The procession of five Westfield wrestlers followed a dull path. First to the scorer’s table. Then to the center of the mat, where the referee would raise the wrestler’s arm in mock celebration. Then, frustration evident, off the mat.

A chorus of boos greeted each Roselle Park forfeit. 

The Panthers forfeited five matches in a row (144, 150, 157, 165, 175 lbs) in Westfield’s 57–9 win. The boisterous Westfield crowd, stuffed into the stands, vented its anger at what it undoubtedly perceived as Roselle Park’s cowardly behavior.

When the Panthers finally sent a wrestler onto the mat, to face Luke Vaccaro (190), the stands rattled as the gym prepared for a spectacle. 

And, oh, it got one. 

“That was clearly the match of the night,” head coach Glen Kurz said. Vaccaro ended up winning, 4-0. At one point, he lifted his opponent and threw him to the ground, like something you’d see in a sterilized version of WWE.

The match arrived after Roselle Park declined to face Westfield’s Michael Murphy (175).  

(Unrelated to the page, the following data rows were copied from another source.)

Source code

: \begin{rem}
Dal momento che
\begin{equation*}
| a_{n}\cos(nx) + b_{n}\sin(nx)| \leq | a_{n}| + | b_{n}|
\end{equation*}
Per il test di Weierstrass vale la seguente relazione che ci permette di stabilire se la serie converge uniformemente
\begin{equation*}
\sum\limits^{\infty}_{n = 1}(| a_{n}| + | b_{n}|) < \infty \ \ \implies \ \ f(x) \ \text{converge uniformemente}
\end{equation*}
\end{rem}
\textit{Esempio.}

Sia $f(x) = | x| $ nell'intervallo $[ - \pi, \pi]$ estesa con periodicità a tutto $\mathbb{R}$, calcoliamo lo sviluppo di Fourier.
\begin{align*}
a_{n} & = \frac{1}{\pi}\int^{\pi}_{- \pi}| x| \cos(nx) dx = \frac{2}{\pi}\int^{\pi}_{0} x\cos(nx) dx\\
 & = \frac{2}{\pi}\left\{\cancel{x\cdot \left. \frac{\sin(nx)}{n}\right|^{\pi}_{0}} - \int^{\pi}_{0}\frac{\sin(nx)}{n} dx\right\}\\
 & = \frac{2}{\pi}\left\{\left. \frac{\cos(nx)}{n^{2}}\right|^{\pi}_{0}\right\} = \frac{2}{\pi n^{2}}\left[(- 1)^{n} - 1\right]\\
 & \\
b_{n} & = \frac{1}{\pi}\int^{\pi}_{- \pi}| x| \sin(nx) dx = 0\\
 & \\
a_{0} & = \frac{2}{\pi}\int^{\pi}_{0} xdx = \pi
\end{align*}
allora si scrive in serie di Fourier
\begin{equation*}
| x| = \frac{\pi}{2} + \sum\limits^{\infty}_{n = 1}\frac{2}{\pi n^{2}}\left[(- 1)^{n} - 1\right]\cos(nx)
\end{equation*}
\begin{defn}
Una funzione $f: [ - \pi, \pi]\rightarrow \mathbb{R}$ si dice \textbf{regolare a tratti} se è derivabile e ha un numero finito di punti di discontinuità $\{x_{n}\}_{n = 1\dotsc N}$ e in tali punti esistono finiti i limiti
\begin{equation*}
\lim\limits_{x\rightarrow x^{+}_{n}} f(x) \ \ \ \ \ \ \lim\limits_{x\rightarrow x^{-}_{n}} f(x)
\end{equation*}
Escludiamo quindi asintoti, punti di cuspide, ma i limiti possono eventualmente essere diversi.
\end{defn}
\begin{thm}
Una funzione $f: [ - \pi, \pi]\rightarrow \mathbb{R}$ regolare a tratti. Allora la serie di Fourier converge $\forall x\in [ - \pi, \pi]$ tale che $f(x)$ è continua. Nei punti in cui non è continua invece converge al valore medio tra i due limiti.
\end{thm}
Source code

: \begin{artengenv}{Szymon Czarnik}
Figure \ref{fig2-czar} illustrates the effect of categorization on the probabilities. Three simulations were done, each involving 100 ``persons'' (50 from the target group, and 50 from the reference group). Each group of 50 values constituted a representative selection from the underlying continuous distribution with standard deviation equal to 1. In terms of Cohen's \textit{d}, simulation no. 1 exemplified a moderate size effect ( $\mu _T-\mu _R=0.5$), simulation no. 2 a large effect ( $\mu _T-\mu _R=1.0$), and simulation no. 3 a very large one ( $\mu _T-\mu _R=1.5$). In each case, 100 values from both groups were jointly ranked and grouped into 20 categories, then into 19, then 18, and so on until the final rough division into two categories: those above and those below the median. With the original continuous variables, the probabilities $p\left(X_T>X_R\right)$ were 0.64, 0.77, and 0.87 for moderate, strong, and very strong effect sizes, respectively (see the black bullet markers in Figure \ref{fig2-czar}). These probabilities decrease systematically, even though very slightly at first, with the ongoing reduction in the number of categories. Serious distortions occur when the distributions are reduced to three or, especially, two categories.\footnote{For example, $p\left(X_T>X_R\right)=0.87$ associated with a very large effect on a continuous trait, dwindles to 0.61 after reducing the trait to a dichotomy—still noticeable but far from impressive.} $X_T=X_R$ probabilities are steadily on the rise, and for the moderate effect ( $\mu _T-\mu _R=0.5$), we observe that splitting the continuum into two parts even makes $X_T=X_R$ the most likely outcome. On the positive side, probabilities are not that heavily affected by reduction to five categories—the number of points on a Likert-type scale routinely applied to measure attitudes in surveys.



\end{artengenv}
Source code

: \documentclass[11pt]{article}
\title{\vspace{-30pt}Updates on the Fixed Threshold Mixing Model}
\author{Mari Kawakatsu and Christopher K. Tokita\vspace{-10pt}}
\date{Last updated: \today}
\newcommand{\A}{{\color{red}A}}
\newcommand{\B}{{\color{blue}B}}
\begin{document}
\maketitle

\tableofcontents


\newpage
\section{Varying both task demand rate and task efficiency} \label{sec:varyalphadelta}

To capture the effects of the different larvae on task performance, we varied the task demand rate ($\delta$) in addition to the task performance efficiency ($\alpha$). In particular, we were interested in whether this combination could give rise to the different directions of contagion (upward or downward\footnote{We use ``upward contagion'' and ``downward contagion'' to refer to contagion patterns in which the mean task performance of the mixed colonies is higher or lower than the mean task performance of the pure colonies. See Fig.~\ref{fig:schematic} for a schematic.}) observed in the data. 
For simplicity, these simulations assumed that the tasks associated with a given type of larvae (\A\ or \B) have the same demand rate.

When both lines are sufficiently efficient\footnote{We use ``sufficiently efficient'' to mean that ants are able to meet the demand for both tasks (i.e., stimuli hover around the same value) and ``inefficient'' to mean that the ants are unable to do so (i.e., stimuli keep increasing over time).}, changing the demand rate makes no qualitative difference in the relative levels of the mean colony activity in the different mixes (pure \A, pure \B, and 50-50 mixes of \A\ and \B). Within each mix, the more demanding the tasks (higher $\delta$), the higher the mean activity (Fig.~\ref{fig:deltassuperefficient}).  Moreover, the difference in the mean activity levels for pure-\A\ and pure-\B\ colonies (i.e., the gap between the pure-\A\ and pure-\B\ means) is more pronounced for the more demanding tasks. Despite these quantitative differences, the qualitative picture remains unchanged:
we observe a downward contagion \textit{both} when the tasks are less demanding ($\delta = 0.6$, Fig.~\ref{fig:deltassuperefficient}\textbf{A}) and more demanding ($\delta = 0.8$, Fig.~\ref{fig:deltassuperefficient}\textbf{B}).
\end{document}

“You’re running from one thing, you’re running from Murphy, you run into somebody pretty freaking good,” Kurz said. “So I thought that was great. I love the way Vaccaro shoved it in their face that they ran from Murphy.”

So dominant is Murphy that opponents often forfeit against him, the better to avoid crippling defeats and humiliation. “It’s something I’ve gotten used to,” Murphy said, “but it still bums me out every time.”

“I work very hard,” he added. “And it’s just frustrating when I can’t show that work to everyone else.”

Kurz was baffled by Roselle Park’s decision not to wrestle against Aidan Harper at 144, noting that the Panthers had a good wrestler in that weight class. Westfield expected Roselle Park to forfeit three matches, but not five.

Still, the Westfield wrestlers who did get to compete put on a show. 

Matthew Hunsinger (120) pinned his opponent in the first bout. Dylan Sontz (126) fought to a 3-0 win in the intense match that followed. By the end, Sontz and his opponent looked like they were wading through molasses, the fatigue catching up, the physicality exacting its toll. But Sontz, despite a bleeding-induced injury timeout, gutted out the win.

At 132, the Roselle Park wrestler made a new friend: the mat. Brandon Ribiero grounded his opponent into the ground. The blue Westfield mat massaged the Roselle Park wrestler’s nose, grabbed at his knees. Ribiero won, 5-1.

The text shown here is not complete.